Something as small as sending a sibling a message is, for Tolmie, now predicated upon a series of calculations.

“I go to send them a message or something and I’m like, ‘oh, its two o’clock in the morning, I have to wait another six hours,’” said Tolmie. “I always feel like I’m forgetting stuff.”

Tolmie is blazing a path of firsts in her family. She is the first among them to travel outside of their native country and she will also be the first to graduate college.

She received a softball scholarship to study at Temple University in Philadelphia and spent the entirety of her freshman year there.

“My dorm was on Sixteenth Street and Fifteenth and beyond was basically, ‘don’t go there, no matter how big a group you’re in, no matter what,’” said Tolmie. “The university alerts were terrifying. The first week I was there some kid wandered the wrong way home while he was drunk after a party and got shot in the neck.”

Tolmie eventually transferred to Idaho State University, to continue her education and further her softball prospects.

One of the many things she misses about her family is that they would help her with her sport. Tolmie serves as a pitcher and her brother would catch for her and provide coaching.

There are many differences between Australia and America, but the one that Tolmie has felt the most has been the food and specifically the extremes of flavor.

“We [Australians] find bread is one of the biggest things that we notice. To us, bread here is basically like cake, it is sweet,” said Tolmie.

Peanut butter and jelly is an example of an American staple that Tolmie cannot stomach.

“Mixing sweet and savory is something that kind of grosses us out a little bit,” said Tolmie.

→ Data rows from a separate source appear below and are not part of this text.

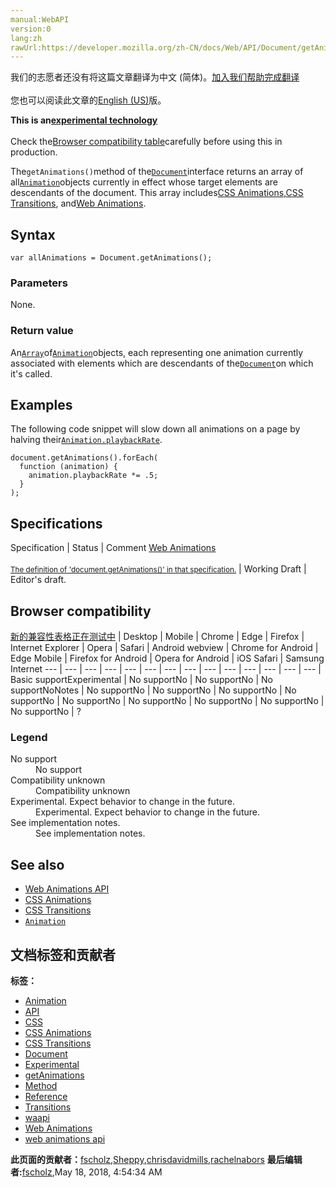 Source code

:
 ```yaml
---
manual:WebAPI
version:0
lang:zh
rawUrl:https://developer.mozilla.org/zh-CN/docs/Web/API/Document/getAnimations
---
```




<bdi>我们的志愿者还没有将这篇文章翻译为<bdi>中文 (简体)</bdi>。[加入我们帮助完成翻译](%26025 "")<br></br>您也可以阅读此文章的[English (US)](%26026 "")版。</bdi>






**This is an[experimental technology](%3404 "")**<br></br>Check the[Browser compatibility table](%26027 "")carefully before using this in production.





The`getAnimations()`method of the[`Document`](%11711 "The Document interface represents any web page loaded in the browser and serves as an entry point into the web page's content, which is the DOM tree.HTMLElement")interface returns an array of all[`Animation`](%3478 "The Animation interface of the Web Animations API represents a single animation player and provides playback controls and a timeline for an animation node or source.")objects currently in effect whose target elements are descendants of the document. This array includes[CSS Animations](%3480 ""),[CSS Transitions](%3481 ""), and[Web Animations](%3476 "").


## Syntax<a name="Syntax"></a>

```
var allAnimations = Document.getAnimations();

```

### Parameters<a name="Parameters"></a>


None.


### Return value<a name="Return_value"></a>


An[`Array`](%4240 "The JavaScript Array object is a global object that is used in the construction of arrays; which are high-level, list-like objects.")of[`Animation`](%3478 "The Animation interface of the Web Animations API represents a single animation player and provides playback controls and a timeline for an animation node or source.")objects, each representing one animation currently associated with elements which are descendants of the[`Document`](%11711 "The Document interface represents any web page loaded in the browser and serves as an entry point into the web page's content, which is the DOM tree.HTMLElement")on which it&#39;s called.


## Examples<a name="Examples"></a>


The following code snippet will slow down all animations on a page by halving their[`Animation.playbackRate`](%14100 "The Animation.playbackRate property of the Web Animations API returns or sets the playback rate of the animation.").


```
document.getAnimations().forEach(
  function (animation) {
    animation.playbackRate *= .5;
  }
);
```

## Specifications<a name="Specifications"></a>
Specification | Status | Comment 
[Web Animations<br></br><small>The definition of &#39;document.getAnimations()&#39; in that specification.</small>](%26028 "") | Working Draft | Editor&#39;s draft. 


## Browser compatibility<a name="Browser_compatibility"></a>
[新的兼容性表格正在测试中<i></i>](%3360 "")
 | <abbr>Desktop<i></i></abbr> | <abbr>Mobile<i></i></abbr> 
 | <abbr>Chrome<i></i></abbr> | <abbr>Edge<i></i></abbr> | <abbr>Firefox<i></i></abbr> | <abbr>Internet Explorer<i></i></abbr> | <abbr>Opera<i></i></abbr> | <abbr>Safari<i></i></abbr> | <abbr>Android webview<i></i></abbr> | <abbr>Chrome for Android<i></i></abbr> | <abbr>Edge Mobile<i></i></abbr> | <abbr>Firefox for Android<i></i></abbr> | <abbr>Opera for Android<i></i></abbr> | <abbr>iOS Safari<i></i></abbr> | <abbr>Samsung Internet<i></i></abbr> 
 ---  |  ---  |  ---  |  ---  |  ---  |  ---  |  ---  |  ---  |  ---  |  ---  |  ---  |  ---  |  ---  |  ---  | 
Basic support<abbr>Experimental<i></i></abbr> | <abbr>No support</abbr>No | <abbr>No support</abbr>No | <abbr>No support</abbr>No<abbr>Notes<i></i></abbr> | <abbr>No support</abbr>No | <abbr>No support</abbr>No | <abbr>No support</abbr>No | <abbr>No support</abbr>No | <abbr>No support</abbr>No | <abbr>No support</abbr>No | <abbr>No support</abbr>No | <abbr>No support</abbr>No | <abbr>No support</abbr>No | <abbr>?</abbr> 


### Legend<a name="Legend"></a>
<dl><dt id=''><abbr>No support</abbr></dt><dd>No support</dd><dt id=''><abbr>Compatibility unknown</abbr></dt><dd>Compatibility unknown</dd><dt id=''><abbr>Experimental. Expect behavior to change in the future.<i></i></abbr></dt><dd>Experimental. Expect behavior to change in the future.</dd><dt id=''><abbr>See implementation notes.<i></i></abbr></dt><dd>See implementation notes.</dd></dl>

## See also<a name="See_also"></a>

* [Web Animations API](%3476 "")
* [CSS Animations](%3480 "")
* [CSS Transitions](%3481 "")
* [`Animation`](%3478 "The Animation interface of the Web Animations API represents a single animation player and provides playback controls and a timeline for an animation node or source.")



## 文档标签和贡献者
**标签：**
* [Animation](%3470 "")
* [API](%50 "")
* [CSS](%22660 "")
* [CSS Animations](%4493 "")
* [CSS Transitions](%26029 "")
* [Document](%9538 "")
* [Experimental](%3379 "")
* [getAnimations](%26030 "")
* [Method](%14476 "")
* [Reference](%3381 "")
* [Transitions](%26031 "")
* [waapi](%3554 "")
* [Web Animations](%3490 "")
* [web animations api](%3491 "")

**此页面的贡献者：**[fscholz](%60 ""),[Sheppy](%405 ""),[chrisdavidmills](%3495 ""),[rachelnabors](%3494 "")
**最后编辑者:**[fscholz](%60 ""),<time>May 18, 2018, 4:54:34 AM</time>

Like the extremes of flavor, the extremes in temperature are something else that has been hard for Tolmie to adjust to.

Australia is widely known for its animals and one of the first things that many Americans think of when the country is mentioned is the oh-so-cute-and-cuddly kangaroo.

“I get tired of the ‘do you have a pet kangaroo?’ questions. That kind of gets on my nerves after a while, at first it was entertaining, and then it gets like, ‘really guys?’” said Tolmie.

Generally considered to be less cute are the many different kinds of poisonous creatures that live all throughout Australia.

There are numerous spiders, snakes, jellyfish and other dangerous life forms that keep people observant, especially when travelling in the wild.

One of Tolmie’s favorite things to do, especially in the summer, is to spend time on the beaches that surround Australia.

It was on one of these trips that Tolmie had a run in with one of these animals.

“You have to kind of walk down this little bush trail to get there and there was a little baby eastern brown,” said Tolmie.

The eastern brown snake is one of the most venomous snakes in the world and is responsible for a huge portion of the total deaths caused by snakebite in Australia.

“It basically looked like a twig and my mum was walking in front of me and my brother and she kind of stepped on its tail so it started flipping out,” said Tolmie. “Your instinct is just to run, get as far away as you can, but generally they will catch you if you do that, so you’re supposed to stand still. I sent my coach the ‘I got home safely and then almost got bitten by a deadly snake’ email like the first day I was back.”